Directions. Look through the entries below for the string "images", and copy each line where it is found.

________________________________________

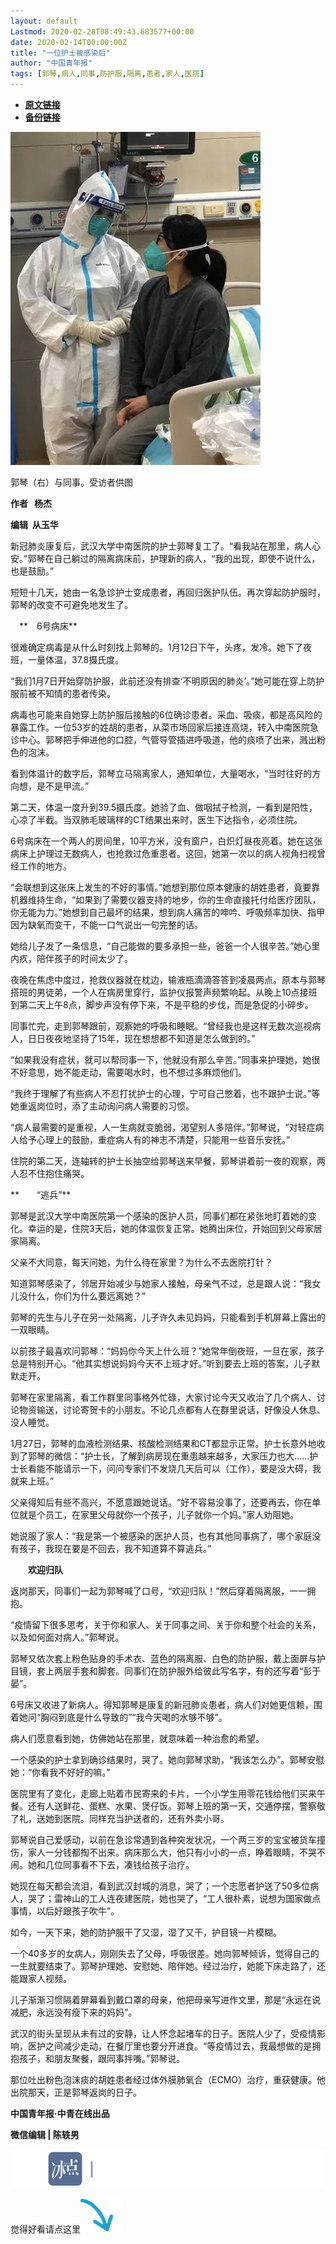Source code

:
 ```yaml
---
layout: default
Lastmod: 2020-02-28T08:49:43.683577+00:00
date: 2020-02-14T00:00:00Z
title: "一位护士被感染后"
author: "中国青年报"
tags: [郭琴,病人,同事,防护服,隔离,患者,家人,医院]
---
```


* [**原文链接**](http://mp.weixin.qq.com/s?__biz=MjM5MDQ3MTEyMQ==&mid=2653326582&idx=1&sn=a4d68ee965e6297c5c3c22880c205c9b&chksm=bd966a488ae1e35ec6f4c74e19a34c163b2fd0ab193105598145f60ea00def5942b4d7399ea0#rd)
* [**备份链接**](http://archive.ph/P8Pzi)


![](/images/post/150f86ab4e788c93acd995958e9b4556.jpg)  

郭琴（右）与同事。受访者供图

  

**作者   杨杰**

**编辑  从玉华**

新冠肺炎康复后，武汉大学中南医院的护士郭琴复工了。“看我站在那里，病人心安。”郭琴在自己躺过的隔离病床前，护理新的病人，“我的出现，即使不说什么，也是鼓励。”

短短十几天，她由一名急诊护士变成患者，再回归医护队伍。再次穿起防护服时，郭琴的改变不可避免地发生了。

　**　6号病床**

很难确定病毒是从什么时刻找上郭琴的。1月12日下午，头疼，发冷。她下了夜班，一量体温，37.8摄氏度。

“我们1月7日开始穿防护服，此前还没有排查‘不明原因的肺炎’。”她可能在穿上防护服前被不知情的患者传染。

病毒也可能来自她穿上防护服后接触的6位确诊患者。采血、吸痰，都是高风险的暴露工作。一位53岁的姓胡的患者，从菜市场回家后接连高烧，转入中南医院急诊中心。郭琴把手伸进他的口腔，气管导管插进呼吸道，他的痰喷了出来，溅出粉色的泡沫。

看到体温计的数字后，郭琴立马隔离家人，通知单位，大量喝水，“当时往好的方向想，是不是甲流。”

第二天，体温一度升到39.5摄氏度。她验了血、做咽拭子检测，一看到是阳性，心凉了半截。当双肺毛玻璃样的CT结果出来时，医生下达指令，必须住院。

6号病床在一个两人的房间里，10平方米，没有窗户，白炽灯昼夜亮着。她在这张病床上护理过无数病人，也抢救过危重患者。这回，她第一次以的病人视角扫视曾经工作的地方。

“会联想到这张床上发生的不好的事情。”她想到那位原本健康的胡姓患者，竟要靠机器维持生命，“如果到了需要仪器支持的地步，你的生命直接托付给医疗团队，你无能为力。”她想到自己最坏的结果，想到病人痛苦的呻吟、呼吸频率加快、指甲因为缺氧而变干，不能一口气说出一句完整的话。

她给儿子发了一条信息，“自己能做的要多承担一些，爸爸一个人很辛苦。”她心里内疚，陪伴孩子的时间太少了。

夜晚在焦虑中度过，抢救仪器就在枕边，输液瓶滴滴答答到凌晨两点。原本与郭琴搭班的男徒弟，一个人在病房里穿行，监护仪报警声频繁响起。从晚上10点接班到第二天上午8点，脚步声没有停下来，不是平稳的步伐，而是急促的小碎步。

同事忙完，走到郭琴跟前，观察她的呼吸和睡眠。“曾经我也是这样无数次巡视病人，日日夜夜地坚持了15年，现在想想都不知道是怎么做到的。”

“如果我没有症状，就可以帮同事一下，他就没有那么辛苦。”同事来护理她，她很不好意思，她不能走动，需要喝水时，也不想过多麻烦他们。

“我终于理解了有些病人不忍打扰护士的心理，宁可自己憋着，也不跟护士说。”等她重返岗位时，添了主动询问病人需要的习惯。

“病人最需要的是重视，人一生病就变脆弱，渴望别人多陪伴。”郭琴说，“对轻症病人给予心理上的鼓励，重症病人有的神志不清楚，只能用一些音乐安抚。”

住院的第二天，连轴转的护士长抽空给郭琴送来早餐，郭琴讲着前一夜的观察，两人忍不住抱住痛哭。

**　　“逃兵”**

郭琴是武汉大学中南医院第一个感染的医护人员，同事们都在紧张地盯着她的变化。幸运的是，住院3天后，她的体温恢复正常。她腾出床位，开始回到父母家居家隔离。

父亲不大同意，每天问她，为什么待在家里？为什么不去医院打针？

知道郭琴感染了，邻居开始减少与她家人接触，母亲气不过，总是跟人说：“我女儿没什么，你们为什么要远离她？”

郭琴的先生与儿子在另一处隔离，儿子许久未见妈妈，只能看到手机屏幕上露出的一双眼睛。

以前孩子最喜欢问郭琴：“妈妈你今天上什么班？”她常年倒夜班，一旦在家，孩子总是特别开心。“他其实想说妈妈今天不上班才好。”听到要去上班的答案，儿子默默走开。

郭琴在家里隔离，看工作群里同事格外忙碌，大家讨论今天又收治了几个病人、讨论物资输送，讨论寄贺卡的小朋友。不论几点都有人在群里说话，好像没人休息、没人睡觉。

1月27日，郭琴的血液检测结果、核酸检测结果和CT都显示正常。护士长意外地收到了郭琴的微信：“护士长，了解到病房现在重患越来越多，大家压力也大……护士长看能不能请示一下，问问专家们不发烧几天后可以（工作），要是没大碍，我就来上班。”

父亲得知后有些不高兴，不愿意跟她说话。“好不容易没事了，还要再去，你在单位就是个员工，在家里父母就你一个孩子，儿子就你一个妈。”家人劝阻她。

她说服了家人：“我是第一个被感染的医护人员，也有其他同事病了，哪个家庭没有孩子，我现在要是不回去，我不知道算不算逃兵。”

　　**欢迎归队**

返岗那天，同事们一起为郭琴喊了口号，“欢迎归队！”然后穿着隔离服，一一拥抱。

“疫情留下很多思考，关于你和家人、关于同事之间、关于你和整个社会的关系，以及如何面对病人。”郭琴说。

郭琴又依次套上粉色贴身的手术衣、蓝色的隔离服、白色的防护服，戴上面屏与护目镜，套上两层手套和脚套。同事们在防护服外给彼此写名字，有的还写着“彭于晏”。

6号床又收进了新病人。得知郭琴是康复的新冠肺炎患者，病人们对她更信赖，围着她问“胸闷到底是什么导致的”“我今天喝的水够不够”。

病人们愿意看到她，仿佛她站在那里，就意味着一种治愈的希望。

一个感染的护士拿到确诊结果时，哭了。她向郭琴求助，“我该怎么办”。郭琴安慰她：“你看我不好好的嘛。”

医院里有了变化，走廊上贴着市民寄来的卡片，一个小学生用零花钱给他们买来午餐。还有人送鲜花、蛋糕、水果、煲仔饭。郭琴上班的第一天，交通停摆，警察敬了礼，送她到医院。同样充当护送者的，还有外卖小哥。

郭琴说自己爱感动，以前在急诊常遇到各种突发状况，一个两三岁的宝宝被货车撞伤，家人一分钱都掏不出来。病床那么大，他只有小小的一点，睁着眼睛，不哭不闹。她和几位同事看不下去，凑钱给孩子治疗。

她现在每天都会流泪，看到武汉封城的消息，哭了；一个志愿者护送了50多位病人，哭了；雷神山的工人连夜建医院，她也哭了，“工人很朴素，说想为国家做点事情，以后好跟孩子吹牛”。

如今，一天下来，她的防护服干了又湿，湿了又干，护目镜一片模糊。

一个40多岁的女病人，刚刚失去了父母，呼吸很差。她向郭琴倾诉，觉得自己的一生就要结束了。郭琴护理她、安慰她、陪伴她。经过治疗，她能下床走路了，还能跟家人视频。

儿子渐渐习惯隔着屏幕看到戴口罩的母亲，他把母亲写进作文里，那是“永远在说减肥，永远没有瘦下来的妈妈”。

武汉的街头呈现从未有过的安静，让人怀念起堵车的日子。医院人少了，受疫情影响，医护之间减少走动，在餐厅里也要分开进食。“等疫情过去，我最想做的是拥抱孩子，和朋友聚餐，跟同事拌嘴。”郭琴说。

那位吐出粉色泡沫痰的胡姓患者经过体外膜肺氧合（ECMO）治疗，重获健康。他出院那天，正是郭琴返岗的日子。

**中国青年报·中青在线出品**

**微信编辑 | 陈轶男**

![](/images/post/705dfda6bb5643e34c5db443743fbf86.jpg)

觉得好看请点这里![](/images/post/75cfe91ed7e3db23759ecd10b6c0782e.jpg)

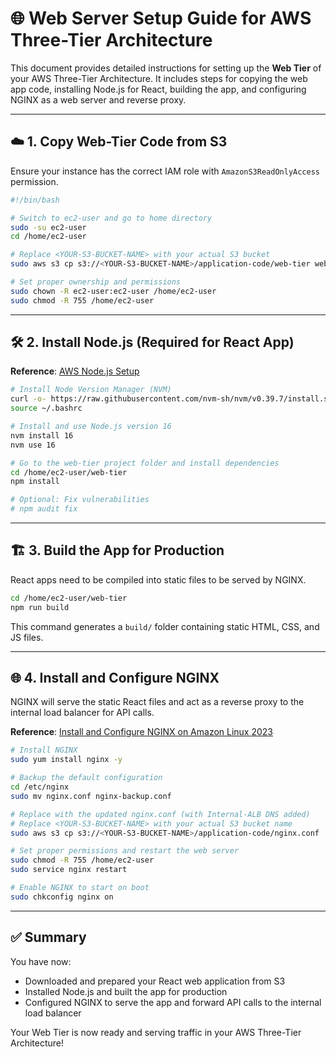 # 🌐 Web Server Setup Guide for AWS Three-Tier Architecture

This document provides detailed instructions for setting up the **Web Tier** of your AWS Three-Tier Architecture. It includes steps for copying the web app code, installing Node.js for React, building the app, and configuring NGINX as a web server and reverse proxy.

---

## ☁️ 1. Copy Web-Tier Code from S3

Ensure your instance has the correct IAM role with `AmazonS3ReadOnlyAccess` permission.

```bash
#!/bin/bash

# Switch to ec2-user and go to home directory
sudo -su ec2-user
cd /home/ec2-user

# Replace <YOUR-S3-BUCKET-NAME> with your actual S3 bucket
sudo aws s3 cp s3://<YOUR-S3-BUCKET-NAME>/application-code/web-tier web-tier --recursive

# Set proper ownership and permissions
sudo chown -R ec2-user:ec2-user /home/ec2-user
sudo chmod -R 755 /home/ec2-user
```

---

## 🛠️ 2. Install Node.js (Required for React App)

**Reference**: [AWS Node.js Setup](https://docs.aws.amazon.com/sdk-for-javascript/v2/developer-guide/setting-up-node-on-ec2-instance.html)

```bash
# Install Node Version Manager (NVM)
curl -o- https://raw.githubusercontent.com/nvm-sh/nvm/v0.39.7/install.sh | bash
source ~/.bashrc

# Install and use Node.js version 16
nvm install 16
nvm use 16

# Go to the web-tier project folder and install dependencies
cd /home/ec2-user/web-tier
npm install

# Optional: Fix vulnerabilities
# npm audit fix
```

---

## 🏗️ 3. Build the App for Production

React apps need to be compiled into static files to be served by NGINX.

```bash
cd /home/ec2-user/web-tier
npm run build
```

This command generates a `build/` folder containing static HTML, CSS, and JS files.

---

## 🌐 4. Install and Configure NGINX

NGINX will serve the static React files and act as a reverse proxy to the internal load balancer for API calls.

**Reference**: [Install and Configure NGINX on Amazon Linux 2023](https://dev.to/0xfedev/how-to-install-nginx-as-reverse-proxy-and-configure-certbot-on-amazon-linux-2023-2cc9)

```bash
# Install NGINX
sudo yum install nginx -y

# Backup the default configuration
cd /etc/nginx
sudo mv nginx.conf nginx-backup.conf

# Replace with the updated nginx.conf (with Internal-ALB DNS added)
# Replace <YOUR-S3-BUCKET-NAME> with your actual S3 bucket name
sudo aws s3 cp s3://<YOUR-S3-BUCKET-NAME>/application-code/nginx.conf .

# Set proper permissions and restart the web server
sudo chmod -R 755 /home/ec2-user
sudo service nginx restart

# Enable NGINX to start on boot
sudo chkconfig nginx on
```

---

## ✅ Summary

You have now:

- Downloaded and prepared your React web application from S3
- Installed Node.js and built the app for production
- Configured NGINX to serve the app and forward API calls to the internal load balancer

Your Web Tier is now ready and serving traffic in your AWS Three-Tier Architecture!
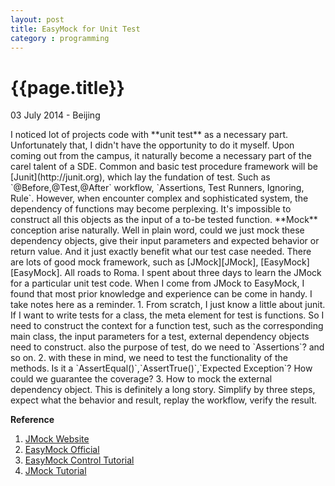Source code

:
 ```yaml
---
layout: post
title: EasyMock for Unit Test
category : programming
---
```


{{page.title}}
=============
<p class="meta">03 July 2014 - Beijing</p>
I noticed lot of projects code with **unit test** as a necessary part. Unfortunately that, I didn't have the opportunity to do it myself. Upon coming out from the campus, it naturally become a necessary part of the carel talent of a SDE.  
Common and basic test procedure framework will be [Junit](http://junit.org), which lay the fundation of test. Such as `@Before,@Test,@After` workflow, `Assertions, Test Runners, Ignoring, Rule`. However, when encounter complex and sophisticated system, the dependency of functions may become perplexing. It's impossible to construct all this objects as the input of a to-be tested function. **Mock** conception arise naturally. Well in plain word, could we just mock these dependency objects, give their input parameters and expected behavior or return value. And it just exactly benefit what our test case needed. There are lots of good mock framework, such as [JMock][JMock], [EasyMock][EasyMock]. All roads to Roma. I spent about three days to learn the JMock for a particular unit test code. When I come from JMock to EasyMock, I found that most prior knowledge and experience can be come in handy. I take notes here as a reminder.   
 1. From scratch, I just know a little about junit. If I want to write tests for a class, the meta element for test is functions. So I need to construct the context for a function test, such as the corresponding main class, the input parameters for a test, external dependency objects need to construct. also the purpose of test, do we need to `Assertions`? and so on.  
 2. with these in mind, we need to test the functionality of the methods. Is it a `AssertEqual()`,`AssertTrue()`,`Expected Exception`? How could we guarantee the coverage?  
 3. How to mock the external dependency object. This is definitely a long story. Simplify by three steps, expect what the behavior and result, replay the workflow, verify the result.   




**Reference**    
1. [JMock Website][JMock]  
2. [EasyMock Official][EasyMock]   
3. [EasyMock Control Tutorial][EasyMock Control]   
4. [JMock Tutorial][Tamas Gyorfi]    

[JMock]: http://jmock.org "JMock Official"
[EasyMock]: http://easymock.org "EasyMock official"
[EasyMock Control]: http://michaelminella.com/testing/mock-controls-with-easymock.html "EasyMock Control Tutorial"
[Tamas Gyorfi]: http://tamasgyorfi.wordpress.com/2011/04/21/mocking-tutorial-part-1-jmock "JMock Tutorial"
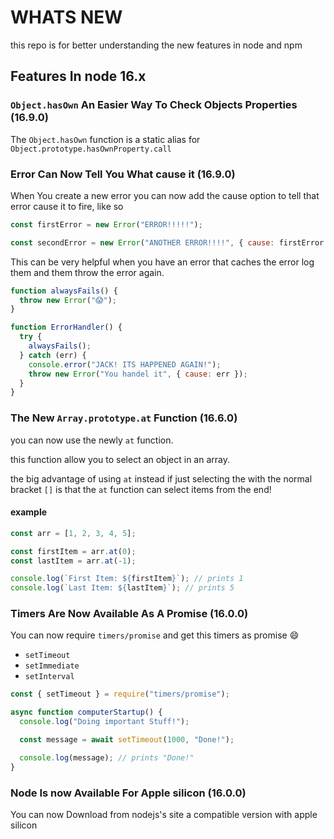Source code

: # WHATS NEW

this repo is for better understanding the new features in node and npm

## Features In node 16.x

### `Object.hasOwn` An Easier Way To Check Objects Properties (16.9.0)

The `Object.hasOwn` function is a static alias for `Object.prototype.hasOwnProperty.call`

### Error Can Now Tell You What cause it (16.9.0)

When You create a new error you can now add the cause option to tell that error cause it to fire, like so

```js
const firstError = new Error("ERROR!!!!!");

const secondError = new Error("ANOTHER ERROR!!!!", { cause: firstError });
```

This can be very helpful when you have an error that caches the error log them and them throw the error again.

```js
function alwaysFails() {
  throw new Error("😱");
}

function ErrorHandler() {
  try {
    alwaysFails();
  } catch (err) {
    console.error("JACK! ITS HAPPENED AGAIN!");
    throw new Error("You handel it", { cause: err });
  }
}
```

### The New `Array.prototype.at` Function (16.6.0)

you can now use the newly `at` function.

this function allow you to select an object in an array.

the big advantage of using `at` instead if just selecting the with the normal bracket `[]` is that the `at` function can select items from the end!

#### example

```js
const arr = [1, 2, 3, 4, 5];

const firstItem = arr.at(0);
const lastItem = arr.at(-1);

console.log(`First Item: ${firstItem}`); // prints 1
console.log(`Last Item: ${lastItem}`); // prints 5
```

### Timers Are Now Available As A Promise (16.0.0)

You can now require `timers/promise` and get this timers as promise :smile:

- `setTimeout`
- `setImmediate`
- `setInterval`

```js
const { setTimeout } = require("timers/promise");

async function computerStartup() {
  console.log("Doing important Stuff!");

  const message = await setTimeout(1000, "Done!");

  console.log(message); // prints "Done!"
}
```

### Node Is now Available For Apple silicon (16.0.0)

You can now Download from nodejs's site a compatible version with apple silicon
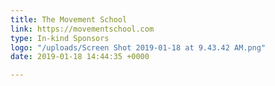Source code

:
 ```yaml
---
title: The Movement School
link: https://movementschool.com
type: In-kind Sponsors
logo: "/uploads/Screen Shot 2019-01-18 at 9.43.42 AM.png"
date: 2019-01-18 14:44:35 +0000

---
```

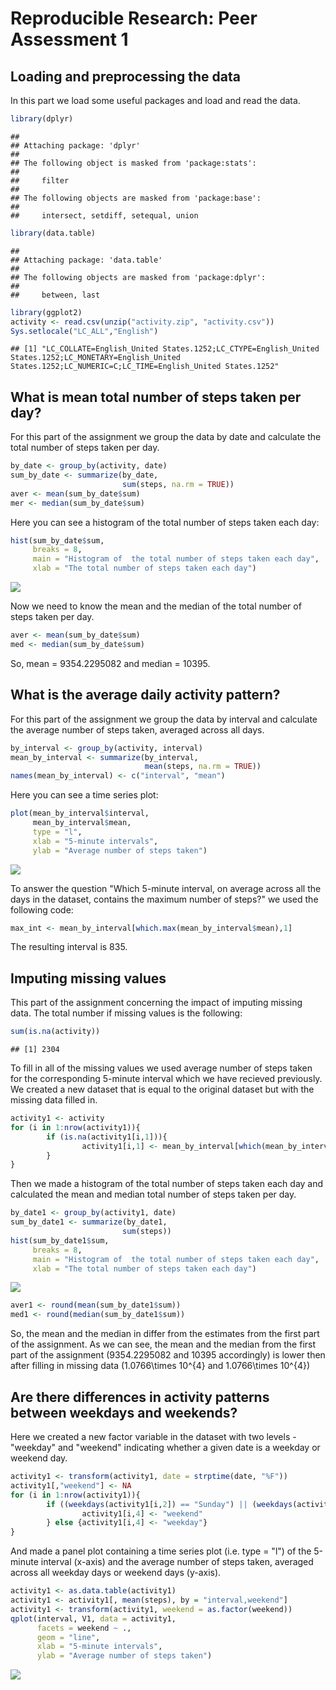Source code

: # Reproducible Research: Peer Assessment 1


## Loading and preprocessing the data

In this part we load some useful packages and load and read the data.


```r
library(dplyr)
```

```
## 
## Attaching package: 'dplyr'
## 
## The following object is masked from 'package:stats':
## 
##     filter
## 
## The following objects are masked from 'package:base':
## 
##     intersect, setdiff, setequal, union
```

```r
library(data.table)
```

```
## 
## Attaching package: 'data.table'
## 
## The following objects are masked from 'package:dplyr':
## 
##     between, last
```

```r
library(ggplot2)
activity <- read.csv(unzip("activity.zip", "activity.csv"))
Sys.setlocale("LC_ALL","English")
```

```
## [1] "LC_COLLATE=English_United States.1252;LC_CTYPE=English_United States.1252;LC_MONETARY=English_United States.1252;LC_NUMERIC=C;LC_TIME=English_United States.1252"
```

## What is mean total number of steps taken per day?

For this part of the assignment we group the data by date and calculate the total number of steps taken per day.


```r
by_date <- group_by(activity, date)
sum_by_date <- summarize(by_date, 
                         sum(steps, na.rm = TRUE))
aver <- mean(sum_by_date$sum)
mer <- median(sum_by_date$sum)
```

Here you can see a histogram of the total number of steps taken each day:


```r
hist(sum_by_date$sum, 
     breaks = 8, 
     main = "Histogram of  the total number of steps taken each day", 
     xlab = "The total number of steps taken each day")
```

![](PA1_template_files/figure-html/unnamed-chunk-3-1.png) 

Now we need to know the mean and the median of the total number of steps taken per day.


```r
aver <- mean(sum_by_date$sum)
med <- median(sum_by_date$sum)
```

So, mean = 9354.2295082 and median = 10395.

## What is the average daily activity pattern?

For this part of the assignment we group the data by interval and calculate the average number of steps taken, averaged across all days.


```r
by_interval <- group_by(activity, interval)
mean_by_interval <- summarize(by_interval, 
                              mean(steps, na.rm = TRUE))
names(mean_by_interval) <- c("interval", "mean")
```

Here you can see a time series plot:


```r
plot(mean_by_interval$interval, 
     mean_by_interval$mean, 
     type = "l",
     xlab = "5-minute intervals",
     ylab = "Average number of steps taken")
```

![](PA1_template_files/figure-html/unnamed-chunk-6-1.png) 

To answer the question "Which 5-minute interval, on average across all the days in the dataset, contains the maximum number of steps?" we used the following code:


```r
max_int <- mean_by_interval[which.max(mean_by_interval$mean),1]
```

The resulting interval is 835.

## Imputing missing values

This part of the assignment concerning the impact of imputing missing data. The total number if missing values is the following:


```r
sum(is.na(activity))
```

```
## [1] 2304
```

To fill in all of the missing values we used average number of steps taken for the corresponding 5-minute interval which we have recieved previously. We created a new dataset that is equal to the original dataset but with the missing data filled in.


```r
activity1 <- activity
for (i in 1:nrow(activity1)){
        if (is.na(activity1[i,1])){
                activity1[i,1] <- mean_by_interval[which(mean_by_interval$interval == activity1[i,3]),2]
        }
}
```

Then we made a histogram of the total number of steps taken each day and calculated the mean and median total number of steps taken per day.


```r
by_date1 <- group_by(activity1, date)
sum_by_date1 <- summarize(by_date1, 
                         sum(steps))
hist(sum_by_date1$sum, 
     breaks = 8, 
     main = "Histogram of  the total number of steps taken each day", 
     xlab = "The total number of steps taken each day")
```

![](PA1_template_files/figure-html/unnamed-chunk-10-1.png) 

```r
aver1 <- round(mean(sum_by_date1$sum))
med1 <- round(median(sum_by_date1$sum))
```

So, the mean and the median in differ from the estimates from the first part of the assignment. As we can see, the mean and the median from the first part of the assignment (9354.2295082 and 10395 accordingly) is lower then after filling in missing data (1.0766\times 10^{4} and 1.0766\times 10^{4})

## Are there differences in activity patterns between weekdays and weekends?

Here we created a new factor variable in the dataset with two levels - "weekday" and "weekend" indicating whether a given date is a weekday or weekend day.


```r
activity1 <- transform(activity1, date = strptime(date, "%F"))
activity1[,"weekend"] <- NA
for (i in 1:nrow(activity1)){
        if ((weekdays(activity1[i,2]) == "Sunday") || (weekdays(activity1[i,2]) == "Saturday")){
                activity1[i,4] <- "weekend"
        } else {activity1[i,4] <- "weekday"}
}
```

And made a panel plot containing a time series plot (i.e. type = "l") of the 5-minute interval (x-axis) and the average number of steps taken, averaged across all weekday days or weekend days (y-axis).


```r
activity1 <- as.data.table(activity1)
activity1 <- activity1[, mean(steps), by = "interval,weekend"]
activity1 <- transform(activity1, weekend = as.factor(weekend))
qplot(interval, V1, data = activity1, 
      facets = weekend ~ ., 
      geom = "line", 
      xlab = "5-minute intervals",
      ylab = "Average number of steps taken")
```

![](PA1_template_files/figure-html/unnamed-chunk-12-1.png)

________________________________________

Task solution.
![](/images/post/150f86ab4e788c93acd995958e9b4556.jpg)  
![](/images/post/705dfda6bb5643e34c5db443743fbf86.jpg)
觉得好看请点这里![](/images/post/75cfe91ed7e3db23759ecd10b6c0782e.jpg)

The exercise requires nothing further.